Potty training a newborn? It’s a thing!
Elimination Communication is an early potty training method, which begins at birth and involves offering the child a potty when parents notice signs and signals that they may need to go.
Top Hat Potty is one of the most well known products to work to encourage this. The idea is that the care-tacker holds the baby over the Top Hat Potty and helps with aim (it’s designed for ages 0-12). Many parents using this method, however, will use a traditional toilet. Elimination communication is ideally started at birth, but the window is 0-4 months, though in theory it can be started at any time.

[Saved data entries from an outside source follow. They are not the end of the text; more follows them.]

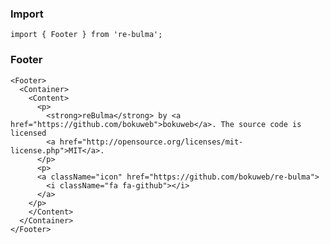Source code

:   ### Import
  
  `import { Footer } from 're-bulma';`
  
  ### Footer

    <Footer>
      <Container>
        <Content>
          <p>
            <strong>reBulma</strong> by <a href="https://github.com/bokuweb">bokuweb</a>. The source code is licensed
            <a href="http://opensource.org/licenses/mit-license.php">MIT</a>.
          </p>
          <p>
          <a className="icon" href="https://github.com/bokuweb/re-bulma">
            <i className="fa fa-github"></i>
          </a>
        </p>
        </Content>
      </Container>
    </Footer>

As the name suggests, the focus here is on communication between the parents and child. I don’t know about you, but there was very little communication with my son in the 0-4 months. I knew that when he was screaming he was either hungry, tired or needed a nappy change, but the only time I knew he was peeing was when he was peeing on me. #2 was more obvious since a lot of grunting was involved and there was a smell, but by the time I realized… it was already happening! There would have been no possible moving to the toilet.
In non-industrialized societies elimination communication type potty training is the norm and while there may (or may not…) be truth to the idea that babies are born with an awareness of their need to pee/poop and an instinct not to soil themselves, I can only imagine this being a very stressful undertaking.
What does the research say?
More or less that it’s a lot of work with not much reward. Most of the research we have today says that children aren’t developmentally ready for potty training till after 18 months. As far as consistency with going to the bathroom, whether you start at 0 months or 18, most children won’t be “potty trained” till they’re 2-3 years old.
Bottom line: Avoiding soiled nappys and improving communication between caregiver and child are wonderful and worthy goals, but don’t put your expectations too high if you’re attempting elimination communication.